Dirk Wiese und Fossil Free Hochsauerland waren sich einig darüber, dass der Ausstieg aus der fossilen Energiegewinnung vollzogen werden müsse. Wiese knüpfte die Entscheidung, ob RWE-Aktien weiter haltbar seien, an die zukünftige Entwicklung des Unternehmens im Hinblick auf die gemeinsamen Umstrukturierungspläne mit dem einstigen Konkurrenten E.On und der angekündigten stärkeren Fokussierung auf die Erneuerbaren Energien. Ebenso wolle er die Entscheidung der sogenannten Kohlekommission des Bundes abwarten, die dazu beitragen könne, RWE durch konkrete Ausstiegsdaten unternehmenspolitisch auf den Pfad der erneuerbaren Energien zu führen.

Auswirkungen auf den Hochsauerlandkreis

Wiese wies außerdem auf die haushaltspolitischen Auswirkungen eines Verkaufs hin. Durch einen Verkauf würden sich die möglichen Kursverluste im Haushalt des Hochsauerlandkreises niederschlagen. Außerdem gingen die Aktiendividenden zur Finanzierung in den Schulbereich und in den öffentlichen Nahverkehr vor Ort im Sauerland.
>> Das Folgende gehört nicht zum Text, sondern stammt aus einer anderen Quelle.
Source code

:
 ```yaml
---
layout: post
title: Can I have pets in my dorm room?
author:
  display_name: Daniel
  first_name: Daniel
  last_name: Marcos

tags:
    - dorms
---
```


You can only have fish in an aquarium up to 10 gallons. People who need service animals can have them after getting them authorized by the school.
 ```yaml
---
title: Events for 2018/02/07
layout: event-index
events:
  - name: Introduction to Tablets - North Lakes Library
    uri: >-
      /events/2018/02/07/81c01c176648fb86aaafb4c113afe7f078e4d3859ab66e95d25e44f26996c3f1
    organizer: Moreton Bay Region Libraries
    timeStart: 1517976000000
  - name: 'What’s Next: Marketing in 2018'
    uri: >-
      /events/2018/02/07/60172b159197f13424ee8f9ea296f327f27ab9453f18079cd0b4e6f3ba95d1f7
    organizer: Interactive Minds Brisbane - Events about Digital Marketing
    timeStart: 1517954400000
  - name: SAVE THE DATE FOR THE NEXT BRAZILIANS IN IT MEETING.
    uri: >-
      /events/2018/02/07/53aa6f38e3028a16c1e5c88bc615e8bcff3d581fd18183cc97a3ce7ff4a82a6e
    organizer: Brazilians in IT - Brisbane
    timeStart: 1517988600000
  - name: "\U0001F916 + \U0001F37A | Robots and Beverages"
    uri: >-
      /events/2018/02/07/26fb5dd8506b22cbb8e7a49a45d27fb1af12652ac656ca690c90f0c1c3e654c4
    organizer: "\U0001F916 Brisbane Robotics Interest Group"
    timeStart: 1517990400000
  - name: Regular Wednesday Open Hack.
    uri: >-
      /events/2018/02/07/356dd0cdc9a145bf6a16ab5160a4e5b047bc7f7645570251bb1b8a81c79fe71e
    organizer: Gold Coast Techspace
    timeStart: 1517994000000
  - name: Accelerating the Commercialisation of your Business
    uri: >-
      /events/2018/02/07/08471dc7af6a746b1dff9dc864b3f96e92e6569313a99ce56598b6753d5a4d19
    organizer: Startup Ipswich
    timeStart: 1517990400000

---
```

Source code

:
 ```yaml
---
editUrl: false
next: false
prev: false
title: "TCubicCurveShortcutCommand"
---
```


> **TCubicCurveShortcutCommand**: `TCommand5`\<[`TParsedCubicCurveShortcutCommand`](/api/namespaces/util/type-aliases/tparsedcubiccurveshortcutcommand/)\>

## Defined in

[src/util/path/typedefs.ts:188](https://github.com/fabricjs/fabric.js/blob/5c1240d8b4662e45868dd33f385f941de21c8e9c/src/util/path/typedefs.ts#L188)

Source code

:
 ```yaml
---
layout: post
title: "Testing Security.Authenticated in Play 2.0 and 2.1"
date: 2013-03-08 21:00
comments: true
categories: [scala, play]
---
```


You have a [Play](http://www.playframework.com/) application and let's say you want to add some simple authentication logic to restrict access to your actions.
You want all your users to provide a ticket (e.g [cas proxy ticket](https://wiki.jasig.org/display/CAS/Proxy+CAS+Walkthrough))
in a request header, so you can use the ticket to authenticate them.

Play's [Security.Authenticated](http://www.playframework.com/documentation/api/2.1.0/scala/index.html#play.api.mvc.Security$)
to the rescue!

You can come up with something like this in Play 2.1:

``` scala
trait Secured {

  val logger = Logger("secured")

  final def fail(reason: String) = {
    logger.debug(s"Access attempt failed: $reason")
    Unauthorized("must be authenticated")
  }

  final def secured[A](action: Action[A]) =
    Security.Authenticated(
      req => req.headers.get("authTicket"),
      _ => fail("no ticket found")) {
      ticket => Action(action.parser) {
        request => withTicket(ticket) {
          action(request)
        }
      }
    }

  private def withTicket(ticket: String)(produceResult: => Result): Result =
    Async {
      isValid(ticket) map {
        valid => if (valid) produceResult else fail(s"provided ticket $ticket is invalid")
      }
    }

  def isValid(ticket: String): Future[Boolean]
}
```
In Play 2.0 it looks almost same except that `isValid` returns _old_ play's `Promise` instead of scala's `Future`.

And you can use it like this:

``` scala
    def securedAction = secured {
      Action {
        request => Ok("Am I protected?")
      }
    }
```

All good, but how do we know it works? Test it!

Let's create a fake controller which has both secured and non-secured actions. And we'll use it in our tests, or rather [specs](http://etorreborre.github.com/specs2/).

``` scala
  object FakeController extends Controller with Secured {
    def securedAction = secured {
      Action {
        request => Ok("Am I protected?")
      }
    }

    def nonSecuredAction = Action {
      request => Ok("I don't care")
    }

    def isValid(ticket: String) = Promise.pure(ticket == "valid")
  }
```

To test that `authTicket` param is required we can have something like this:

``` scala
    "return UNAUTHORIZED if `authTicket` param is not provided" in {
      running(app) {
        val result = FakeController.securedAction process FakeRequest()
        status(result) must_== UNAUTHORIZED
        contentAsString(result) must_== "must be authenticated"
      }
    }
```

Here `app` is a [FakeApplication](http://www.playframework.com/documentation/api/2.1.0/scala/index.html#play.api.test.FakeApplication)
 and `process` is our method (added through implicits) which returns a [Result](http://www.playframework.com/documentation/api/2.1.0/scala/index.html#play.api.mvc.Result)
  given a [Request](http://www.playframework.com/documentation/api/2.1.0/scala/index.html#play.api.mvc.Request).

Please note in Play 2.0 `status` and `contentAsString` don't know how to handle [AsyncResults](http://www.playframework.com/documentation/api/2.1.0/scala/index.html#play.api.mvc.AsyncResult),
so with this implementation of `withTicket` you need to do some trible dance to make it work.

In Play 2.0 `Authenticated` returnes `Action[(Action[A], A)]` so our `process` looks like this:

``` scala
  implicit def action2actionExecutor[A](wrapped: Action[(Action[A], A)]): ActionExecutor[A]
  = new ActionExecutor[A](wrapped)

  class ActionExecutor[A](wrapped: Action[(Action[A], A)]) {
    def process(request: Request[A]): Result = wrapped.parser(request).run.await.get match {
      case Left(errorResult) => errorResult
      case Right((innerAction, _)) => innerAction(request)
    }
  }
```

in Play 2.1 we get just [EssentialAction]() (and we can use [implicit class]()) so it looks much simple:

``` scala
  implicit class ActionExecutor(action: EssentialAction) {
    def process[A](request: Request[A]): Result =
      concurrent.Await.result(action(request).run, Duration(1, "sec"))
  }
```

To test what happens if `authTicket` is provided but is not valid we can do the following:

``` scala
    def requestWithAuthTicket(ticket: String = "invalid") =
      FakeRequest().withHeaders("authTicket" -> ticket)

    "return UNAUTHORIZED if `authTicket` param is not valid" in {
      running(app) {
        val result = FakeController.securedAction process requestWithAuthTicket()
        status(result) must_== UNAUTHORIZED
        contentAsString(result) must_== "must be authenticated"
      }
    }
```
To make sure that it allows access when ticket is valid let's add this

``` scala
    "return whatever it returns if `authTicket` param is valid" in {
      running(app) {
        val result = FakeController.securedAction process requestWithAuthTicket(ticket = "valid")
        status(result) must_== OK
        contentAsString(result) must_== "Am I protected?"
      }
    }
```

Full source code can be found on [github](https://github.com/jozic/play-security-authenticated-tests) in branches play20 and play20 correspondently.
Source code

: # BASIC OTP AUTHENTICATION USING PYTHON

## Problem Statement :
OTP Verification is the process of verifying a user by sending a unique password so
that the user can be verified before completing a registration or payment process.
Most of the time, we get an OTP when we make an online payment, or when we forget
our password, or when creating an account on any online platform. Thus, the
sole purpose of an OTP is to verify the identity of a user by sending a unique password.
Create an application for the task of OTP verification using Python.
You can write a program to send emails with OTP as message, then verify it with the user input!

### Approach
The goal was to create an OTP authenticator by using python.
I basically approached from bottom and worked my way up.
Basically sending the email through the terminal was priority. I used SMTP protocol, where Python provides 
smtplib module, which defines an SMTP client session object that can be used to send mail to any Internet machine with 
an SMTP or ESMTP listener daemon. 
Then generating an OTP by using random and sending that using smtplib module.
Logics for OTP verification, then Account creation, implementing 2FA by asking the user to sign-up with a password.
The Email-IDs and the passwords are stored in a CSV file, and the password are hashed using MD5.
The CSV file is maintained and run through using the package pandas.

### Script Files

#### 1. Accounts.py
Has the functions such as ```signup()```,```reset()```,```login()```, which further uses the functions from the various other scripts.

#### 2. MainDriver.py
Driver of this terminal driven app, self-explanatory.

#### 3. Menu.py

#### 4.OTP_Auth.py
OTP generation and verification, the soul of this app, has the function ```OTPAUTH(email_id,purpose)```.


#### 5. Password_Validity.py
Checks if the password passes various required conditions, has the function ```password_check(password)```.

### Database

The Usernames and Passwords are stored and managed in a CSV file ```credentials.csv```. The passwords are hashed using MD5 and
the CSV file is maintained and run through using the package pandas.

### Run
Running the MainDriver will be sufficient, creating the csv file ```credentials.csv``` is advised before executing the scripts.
Fossil Free wünscht sich einen schnellstmöglichen Verkauf der RWE Aktien. Dies sei ein politisch und moralisch gebotenes Signal. Den Klimaschutz zu befürworten, aber an einem Unternehmen beteiligt zu sein, das das Klima zerstöre, sei inkonsequent. Ein Unternehmen, dass Menschen zwinge, ihre Heimat aufzugeben und unwiederbringliche Ökosysteme wie den Hambacher Wald abholze, sei als kommunale Geldanlage inakzeptabel.